=== WORK ITEM ===
Write the records out exactly as shown. No pictures.

-- Opening Marker --

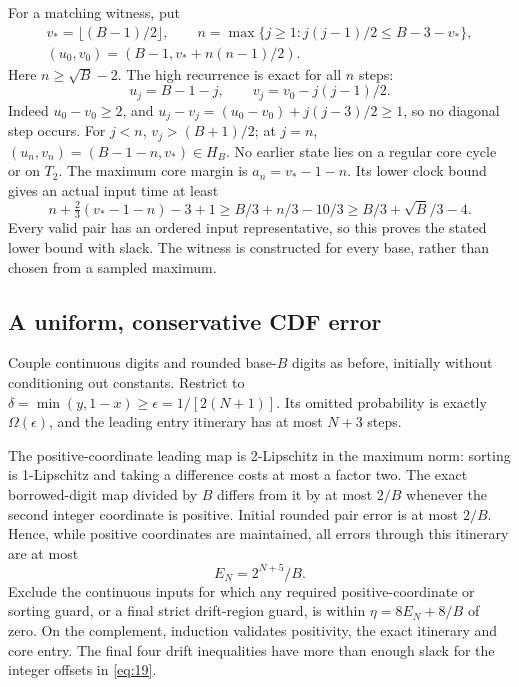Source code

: \documentclass[11pt]{amsart}
\begin{document}
For a matching witness, put \begin{equation}\label{eq:37}
\begin{gathered}
 v_* =\lfloor(B-1)/2\rfloor,\qquad
 n=\max\{j\ge1:j(j-1)/2\le B-3-v_*\},\\
 (u_0,v_0)=(B-1,v_*+n(n-1)/2).
 \end{gathered}
\end{equation} Here \(n\ge\sqrt B-2\). The high recurrence is exact for all \(n\) steps: \[u_j=B-1-j,\qquad v_j=v_0-j(j-1)/2.\] Indeed \(u_0-v_0\ge2\), and \(u_j-v_j=(u_0-v_0)+j(j-3)/2\ge1\), so no diagonal step occurs. For \(j<n\), \(v_j>(B+1)/2\); at \(j=n\), \((u_n,v_n)=(B-1-n,v_*)\in H_B\). No earlier state lies on a regular core cycle or on \(T_2\). The maximum core margin is \(a_n=v_*-1-n\). Its lower clock bound gives an actual input time at least \[n+\tfrac23(v_*-1-n)-3+1
 \ge B/3+n/3-10/3
 \ge B/3+\sqrt B/3-4.\] Every valid pair has an ordered input representative, so this proves the stated lower bound with slack. The witness is constructed for every base, rather than chosen from a sampled maximum.

\subsection{A uniform, conservative CDF error}

Couple continuous digits and rounded base-\(B\) digits as before, initially without conditioning out constants. Restrict to \(\delta=\min(y,1-x)\ge\epsilon=1/[2(N+1)]\). Its omitted probability is exactly \(\Omega(\epsilon)\), and the leading entry itinerary has at most \(N+3\) steps.

The positive-coordinate leading map is 2-Lipschitz in the maximum norm: sorting is 1-Lipschitz and taking a difference costs at most a factor two. The exact borrowed-digit map divided by \(B\) differs from it by at most \(2/B\) whenever the second integer coordinate is positive. Initial rounded pair error is at most \(2/B\). Hence, while positive coordinates are maintained, all errors through this itinerary are at most \begin{equation}\label{eq:38}
E_N=2^{N+5}/B.
\end{equation} Exclude the continuous inputs for which any required positive-coordinate or sorting guard, or a final strict drift-region guard, is within \(\eta=8E_N+8/B\) of zero. On the complement, induction validates positivity, the exact itinerary and core entry. The final four drift inequalities have more than enough slack for the integer offsets in \eqref{eq:19}.
\end{document}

-- Closing Marker --

=== TASK RESPONSE ===
Source code

: \documentclass[11pt]{amsart}
\begin{document}
For a matching witness, put \begin{equation}\label{eq:37}
\begin{gathered}
 v_* =\lfloor(B-1)/2\rfloor,\qquad
 n=\max\{j\ge1:j(j-1)/2\le B-3-v_*\},\\
 (u_0,v_0)=(B-1,v_*+n(n-1)/2).
 \end{gathered}
\end{equation} Here \(n\ge\sqrt B-2\). The high recurrence is exact for all \(n\) steps: \[u_j=B-1-j,\qquad v_j=v_0-j(j-1)/2.\] Indeed \(u_0-v_0\ge2\), and \(u_j-v_j=(u_0-v_0)+j(j-3)/2\ge1\), so no diagonal step occurs. For \(j<n\), \(v_j>(B+1)/2\); at \(j=n\), \((u_n,v_n)=(B-1-n,v_*)\in H_B\). No earlier state lies on a regular core cycle or on \(T_2\). The maximum core margin is \(a_n=v_*-1-n\). Its lower clock bound gives an actual input time at least \[n+\tfrac23(v_*-1-n)-3+1
 \ge B/3+n/3-10/3
 \ge B/3+\sqrt B/3-4.\] Every valid pair has an ordered input representative, so this proves the stated lower bound with slack. The witness is constructed for every base, rather than chosen from a sampled maximum.

\subsection{A uniform, conservative CDF error}

Couple continuous digits and rounded base-\(B\) digits as before, initially without conditioning out constants. Restrict to \(\delta=\min(y,1-x)\ge\epsilon=1/[2(N+1)]\). Its omitted probability is exactly \(\Omega(\epsilon)\), and the leading entry itinerary has at most \(N+3\) steps.

The positive-coordinate leading map is 2-Lipschitz in the maximum norm: sorting is 1-Lipschitz and taking a difference costs at most a factor two. The exact borrowed-digit map divided by \(B\) differs from it by at most \(2/B\) whenever the second integer coordinate is positive. Initial rounded pair error is at most \(2/B\). Hence, while positive coordinates are maintained, all errors through this itinerary are at most \begin{equation}\label{eq:38}
E_N=2^{N+5}/B.
\end{equation} Exclude the continuous inputs for which any required positive-coordinate or sorting guard, or a final strict drift-region guard, is within \(\eta=8E_N+8/B\) of zero. On the complement, induction validates positivity, the exact itinerary and core entry. The final four drift inequalities have more than enough slack for the integer offsets in \eqref{eq:19}.
\end{document}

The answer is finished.